As she returned to London, she announced in a "status update" at Facebook that she was "back from Sunderland where I literally couldn't understand a word anyone said".
This may well have been an exaggeration. But I am glad to say that in common with others who ventured north for the event, she found plenty of compensation for the language difficulties.
Everyone was given a tour of the stadium, or that part of the stadium closest to the function room where the party took place. We saw the dressing rooms, the physio room, the cold tank into which injured players are required to plunge after leaving the pitch, the dug-outs and so on. Can you honestly claim to know of any finer way to spend your Saturday night?
A few of my guests also saw a little of the lovely village of Whitburn, a couple of miles up the coast. It has leafy lanes, lush lawns, cricket, stone-built cottages and a picturesque beach.
Food was provided at the party, but I was taking no chances and arrived in the North East in time for a splendid seafood lunch - in Whitburn - washed down with champagne and Sancerre. Nothing is too good for the working class, as I may have observed before.
The friends who prepared this feast always insist on buying only langoustines that are "good-looking", tough as that may seem on specimens with more modest physical attributes.
In the event, stadium catering has improved since my last exposure to it, and there were murmurs of approval among my friends and relatives for the Thai chicken curry and exotic little brochettes (with shepherd's pie offered as a soft option for less adventurous souls).
It certainly had the edge on the fare available in the buffet car of our Grand Central train back to London next night. As if I had not suffered enough, watching Sunderland being hammered by pre-Abu Dhabi Man City and then getting soaked to the skin walking away from the ground, the only item of hot food was a solitary Cornish pasty.

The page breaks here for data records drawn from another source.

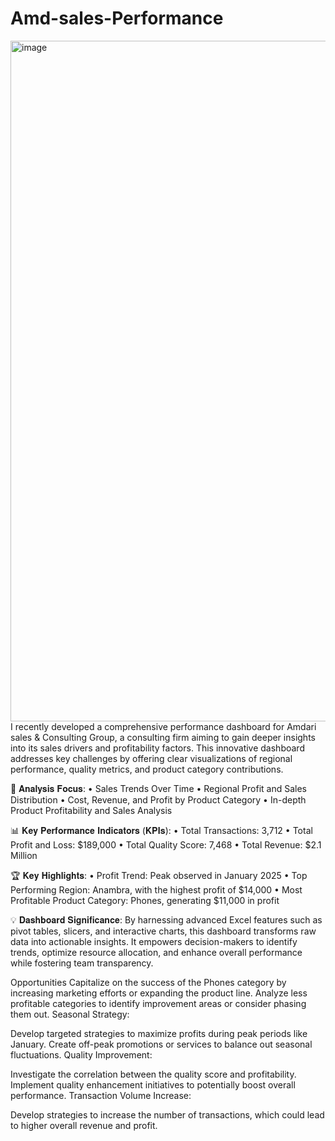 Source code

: # Amd-sales-Performance
<img width="1089" alt="image" src="https://github.com/user-attachments/assets/c39ccd88-0c64-4d42-98c1-4b48d95b46fa" />
I recently developed a comprehensive performance dashboard for Amdari sales & Consulting Group, a consulting firm aiming to gain deeper insights into its sales drivers and profitability factors. This innovative dashboard addresses key challenges by offering clear visualizations of regional performance, quality metrics, and product category contributions.

🎯 𝐀𝐧𝐚𝐥𝐲𝐬𝐢𝐬 𝐅𝐨𝐜𝐮𝐬:
• Sales Trends Over Time
• Regional Profit and Sales Distribution
• Cost, Revenue, and Profit by Product Category
• In-depth Product Profitability and Sales Analysis

📊 𝐊𝐞𝐲 𝐏𝐞𝐫𝐟𝐨𝐫𝐦𝐚𝐧𝐜𝐞 𝐈𝐧𝐝𝐢𝐜𝐚𝐭𝐨𝐫𝐬 (𝐊𝐏𝐈𝐬):
• Total Transactions: 3,712
• Total Profit and Loss: $189,000
• Total Quality Score: 7,468
• Total Revenue: $2.1 Million

🏆 𝐊𝐞𝐲 𝐇𝐢𝐠𝐡𝐥𝐢𝐠𝐡𝐭𝐬:
• Profit Trend: Peak observed in January 2025
• Top Performing Region: Anambra, with the highest profit of $14,000
• Most Profitable Product Category: Phones, generating $11,000 in profit

💡 𝐃𝐚𝐬𝐡𝐛𝐨𝐚𝐫𝐝 𝐒𝐢𝐠𝐧𝐢𝐟𝐢𝐜𝐚𝐧𝐜𝐞:
By harnessing advanced Excel features such as pivot tables, slicers, and interactive charts, this dashboard transforms raw data into actionable insights. It empowers decision-makers to identify trends, optimize resource allocation, and enhance overall performance while fostering team transparency.

Opportunities
Capitalize on the success of the Phones category by increasing marketing efforts or expanding the product line.
Analyze less profitable categories to identify improvement areas or consider phasing them out.
Seasonal Strategy:

Develop targeted strategies to maximize profits during peak periods like January.
Create off-peak promotions or services to balance out seasonal fluctuations.
Quality Improvement:

Investigate the correlation between the quality score and profitability.
Implement quality enhancement initiatives to potentially boost overall performance.
Transaction Volume Increase:

Develop strategies to increase the number of transactions, which could lead to higher overall revenue and profit.

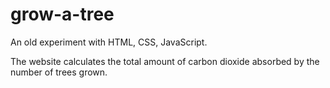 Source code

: # grow-a-tree
An old experiment with HTML, CSS, JavaScript.

The website calculates the total amount of carbon dioxide absorbed by the number of trees grown. 
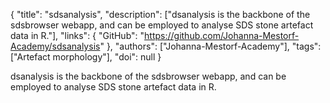 {
  "title": "sdsanalysis",
  "description": ["dsanalysis is the backbone of the sdsbrowser webapp, and can be employed to analyse SDS stone artefact data in R."],
  "links": {
    "GitHub": "https://github.com/Johanna-Mestorf-Academy/sdsanalysis"
  },
  "authors": ["Johanna-Mestorf-Academy"],
  "tags": ["Artefact morphology"],
  "doi": null
}

<!-- Generated by csv2md.R – do not edit by hand -->

dsanalysis is the backbone of the sdsbrowser webapp, and can be employed to analyse SDS stone artefact data in R. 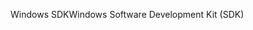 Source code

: <span data-ttu-id="9871b-101">Windows SDK</span><span class="sxs-lookup"><span data-stu-id="9871b-101">Windows Software Development Kit (SDK)</span></span> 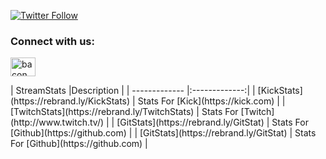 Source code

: 
[![Twitter Follow](https://img.shields.io/twitter/follow/TheStreamStats.svg?style=social?style=flat-square)](http://twitter.com/TheStreamStats)
<h3 align="left">Connect with us:</h3>
<p align="left">
<a href="https://twitter.com/bacon_space" target="blank"><img align="center" src="https://raw.githubusercontent.com/rahuldkjain/github-profile-readme-generator/master/src/images/icons/Social/twitter.svg" alt="bacon_space" height="30" width="40" /></a>
</p>
| StreamStats |Description   |
| ------------- |:-------------:|
| [KickStats](https://rebrand.ly/KickStats)      | Stats For [Kick](https://kick.com) |
| [TwitchStats](https://rebrand.ly/TwitchStats)     |  Stats For [Twitch](http://www.twitch.tv/) |
| [GitStats](https://rebrand.ly/GitStat)      | Stats For [Github](https://github.com)  |
| [GitStats](https://rebrand.ly/GitStat)      | Stats For [Github](https://github.com)  |

 

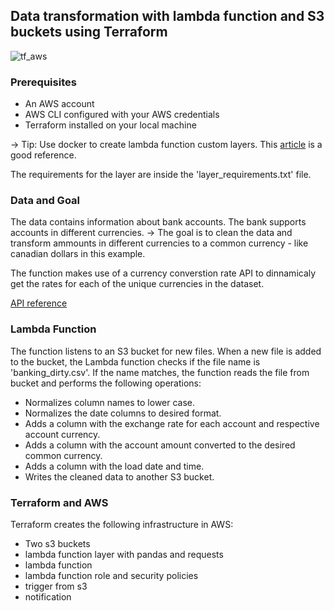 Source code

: ## Data transformation with lambda function and S3 buckets using Terraform

![tf_aws](https://github.com/davidrochabio/terraform_aws_lambda_s3/assets/62852893/d4ca4942-0020-4444-a2df-b27bf9924c68)

### Prerequisites
- An AWS account
- AWS CLI configured with your AWS credentials
- Terraform installed on your local machine

-> Tip: Use docker to create lambda function custom layers. This [article](https://medium.com/simform-engineering/creating-lambda-layers-made-easy-with-docker-a-developers-guide-3bcfcf32d7c3) is a good reference.

The requirements for the layer are inside the 'layer_requirements.txt' file.

### Data and Goal
The data contains information about bank accounts. The bank supports accounts in different currencies.
-> The goal is to clean the data and transform ammounts in different currencies to a common currency - like canadian dollars in this example.

The function makes use of a currency converstion rate API to dinnamicaly get the rates for each of the unique currencies in the dataset.

[API reference](https://www.exchangerate-api.com/docs/free)

### Lambda Function
The function listens to an S3 bucket for new files.
When a new file is added to the bucket, the Lambda function checks if the file name is 'banking_dirty.csv'.
If the name matches, the function reads the file from bucket and performs the following operations:
- Normalizes column names to lower case.
- Normalizes the date columns to desired format.
- Adds a column with the exchange rate for each account and respective account currency.
- Adds a column with the account amount converted to the desired common currency.
- Adds a column with the load date and time.
- Writes the cleaned data to another S3 bucket.

### Terraform and AWS 
Terraform creates the following infrastructure in AWS:
- Two s3 buckets
- lambda function layer with pandas and requests
- lambda function
- lambda function role and security policies
- trigger from s3
- notification
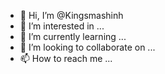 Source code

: - 👋 Hi, I’m @Kingsmashinh
- 👀 I’m interested in ...
- 🌱 I’m currently learning ...
- 💞️ I’m looking to collaborate on ...
- 📫 How to reach me ...

<!---
Kingsmashing/Kingsmashinh is a ✨ special ✨ repository because its `README.md` (this file) appears on your GitHub profile.
You can click the Preview link to take a look at your changes.
--->






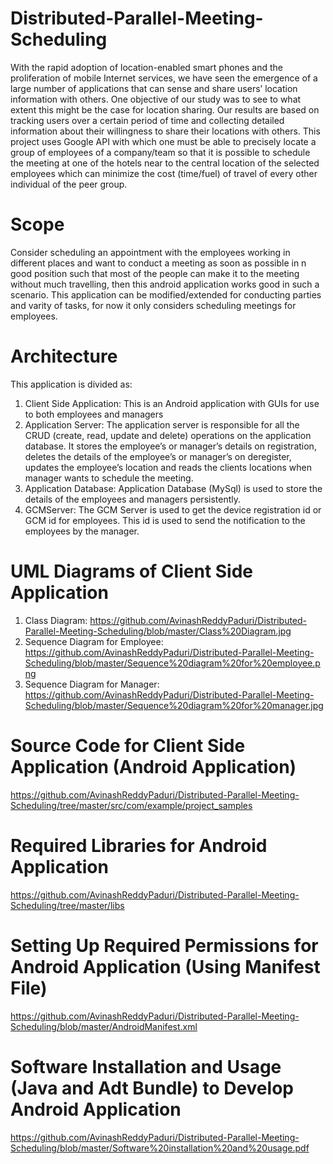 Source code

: # Distributed-Parallel-Meeting-Scheduling
With the rapid adoption of location-enabled smart phones and the proliferation of mobile Internet services, we have seen the emergence of a large number of applications that can sense and share users’ location information with others. One objective of our study was to see to what extent this might be the case for location sharing. Our results are based on tracking users over a certain period of time and collecting detailed information about their willingness to share their locations with others. This project uses Google API with which one must be able to precisely locate a group of employees of a company/team so that it is possible to schedule the meeting at one of the hotels near to the central location of the selected employees which can minimize the cost (time/fuel) of travel of every other individual of the peer group.
# Scope
Consider scheduling an appointment with the employees working in different places and want to conduct a meeting as soon as possible in n good position such that most of the people can make it to the meeting without much travelling, then this android application works good in such a scenario. This application can be modified/extended for conducting parties and varity of tasks, for now it only considers scheduling meetings for employees.
# Architecture
This application is divided as:
1) Client Side Application: This is an Android application with GUIs for use to both employees and managers
2) Application Server: The application server is responsible for all the CRUD (create, read, update and delete) operations on the application database. It stores the employee’s or manager’s details on registration, deletes the details of the employee’s or manager’s on deregister, updates the employee’s location and reads the clients locations when manager wants to schedule the meeting.
3) Application Database: Application Database (MySql) is used to store the details of the employees and managers persistently.
4) GCMServer: The GCM Server is used to get the device registration id or GCM id for employees. This id is used to send the notification to the employees by the manager.
# UML Diagrams of Client Side Application
1) Class Diagram:
https://github.com/AvinashReddyPaduri/Distributed-Parallel-Meeting-Scheduling/blob/master/Class%20Diagram.jpg
2) Sequence Diagram for Employee:
https://github.com/AvinashReddyPaduri/Distributed-Parallel-Meeting-Scheduling/blob/master/Sequence%20diagram%20for%20employee.png
3) Sequence Diagram for Manager:
https://github.com/AvinashReddyPaduri/Distributed-Parallel-Meeting-Scheduling/blob/master/Sequence%20diagram%20for%20manager.jpg
# Source Code for Client Side Application (Android Application)
https://github.com/AvinashReddyPaduri/Distributed-Parallel-Meeting-Scheduling/tree/master/src/com/example/project_samples
# Required Libraries for Android Application
https://github.com/AvinashReddyPaduri/Distributed-Parallel-Meeting-Scheduling/tree/master/libs
# Setting Up Required Permissions for Android Application (Using Manifest File)
https://github.com/AvinashReddyPaduri/Distributed-Parallel-Meeting-Scheduling/blob/master/AndroidManifest.xml
# Software Installation and Usage (Java and Adt Bundle) to Develop Android Application
https://github.com/AvinashReddyPaduri/Distributed-Parallel-Meeting-Scheduling/blob/master/Software%20installation%20and%20usage.pdf
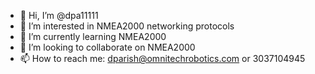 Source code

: - 👋 Hi, I’m @dpa11111
- 👀 I’m interested in NMEA2000 networking protocols
- 🌱 I’m currently learning NMEA2000
- 💞️ I’m looking to collaborate on NMEA2000
- 📫 How to reach me: dparish@omnitechrobotics.com or 3037104945

<!---
dpa11111/dpa11111 is a ✨ special ✨ repository because its `README.md` (this file) appears on your GitHub profile.
You can click the Preview link to take a look at your changes.
--->
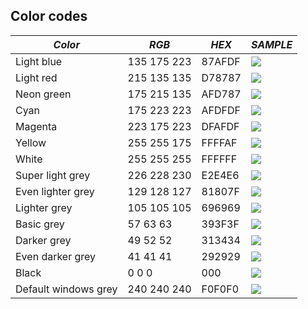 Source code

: ## Color codes

| *Color* | *RGB* | *HEX* | *SAMPLE* |
|---|---|---| ---|
| Light blue | 135 175 223 | 87AFDF | ![](https://cdn.rawgit.com/BastiTee/ubersettings/master/color-palette/87AFDF_c05737dd.svg) |
| Light red | 215 135 135 | D78787 | ![](https://cdn.rawgit.com/BastiTee/ubersettings/master/color-palette/D78787_c05737dd.svg) |
| Neon green | 175 215 135 | AFD787 | ![](https://cdn.rawgit.com/BastiTee/ubersettings/master/color-palette/AFD787_c05737dd.svg) |
| Cyan | 175 223 223 | AFDFDF | ![](https://cdn.rawgit.com/BastiTee/ubersettings/master/color-palette/AFDFDF_c05737dd.svg) |
| Magenta | 223 175 223 | DFAFDF | ![](https://cdn.rawgit.com/BastiTee/ubersettings/master/color-palette/DFAFDF_c05737dd.svg) |
| Yellow | 255 255 175 | FFFFAF | ![](https://cdn.rawgit.com/BastiTee/ubersettings/master/color-palette/FFFFAF_c05737dd.svg) |
| White | 255 255 255 | FFFFFF | ![](https://cdn.rawgit.com/BastiTee/ubersettings/master/color-palette/FFFFFF_c05737dd.svg) |
| Super light grey | 226 228 230 | E2E4E6 | ![](https://cdn.rawgit.com/BastiTee/ubersettings/master/color-palette/E2E4E6_c05737dd.svg) |
| Even lighter grey | 129 128 127 | 81807F | ![](https://cdn.rawgit.com/BastiTee/ubersettings/master/color-palette/81807F_c05737dd.svg) |
| Lighter grey | 105 105 105 | 696969 | ![](https://cdn.rawgit.com/BastiTee/ubersettings/master/color-palette/696969_c05737dd.svg) |
| Basic grey | 57 63 63 | 393F3F | ![](https://cdn.rawgit.com/BastiTee/ubersettings/master/color-palette/393F3F_c05737dd.svg) |
| Darker grey | 49 52 52 | 313434 | ![](https://cdn.rawgit.com/BastiTee/ubersettings/master/color-palette/313434_c05737dd.svg) |
| Even darker grey | 41 41 41 | 292929 | ![](https://cdn.rawgit.com/BastiTee/ubersettings/master/color-palette/292929_c05737dd.svg) |
| Black | 0 0 0 | 000 | ![](https://cdn.rawgit.com/BastiTee/ubersettings/master/color-palette/000_c05737dd.svg) |
| Default windows grey | 240 240 240 | F0F0F0 | ![](https://cdn.rawgit.com/BastiTee/ubersettings/master/color-palette/F0F0F0_c05737dd.svg) |
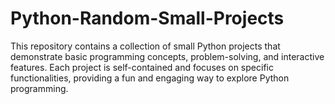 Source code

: # Python-Random-Small-Projects
This repository contains a collection of small Python projects that demonstrate basic programming concepts, problem-solving, and interactive features. Each project is self-contained and focuses on specific functionalities, providing a fun and engaging way to explore Python programming.
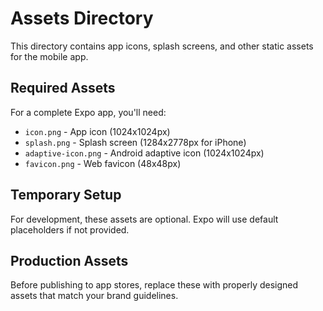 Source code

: # Assets Directory

This directory contains app icons, splash screens, and other static assets for the mobile app.

## Required Assets

For a complete Expo app, you'll need:

- `icon.png` - App icon (1024x1024px)
- `splash.png` - Splash screen (1284x2778px for iPhone)
- `adaptive-icon.png` - Android adaptive icon (1024x1024px)
- `favicon.png` - Web favicon (48x48px)

## Temporary Setup

For development, these assets are optional. Expo will use default placeholders if not provided.

## Production Assets

Before publishing to app stores, replace these with properly designed assets that match your brand guidelines.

I cannot have been more than about fourth in the queue as the train pulled out of the grim Sunderland station.
It was fairly tasty, so I chose to share it only with Mme Salut, leaving the rest of the train to go hungry.
Football had naturally been the theme of the party, with many fellow Sunderland fans present. But other, equally sad aspects of my life were also reflected: family of course (a bunch of smurking Smogmonsters from down the road in Middlesbrough), folk music (Phil Steele, with whom I played my one and only professional gig, with these results), badminton (Martin Emmerson, still whingeing about the various thrashings I have dealt him on the courts of west London and County Durham) and work (a sprinkling of former Telegraph pals).
My birthday, age included, coincided with that of Derick Attwood, the father of a young reporter with whom I now work in Abu Dhabi. He had already celebrated his 60th while still 59, because his daughter was back home then but could not return to be with him on the day. How tempted I was to borrow one of his lines for my own speech...it went something like this:
At 20, you worry what people are thinking of you. At 40, you claim not to care what people think of you. At 60, you realise no one was thinking of you anyway.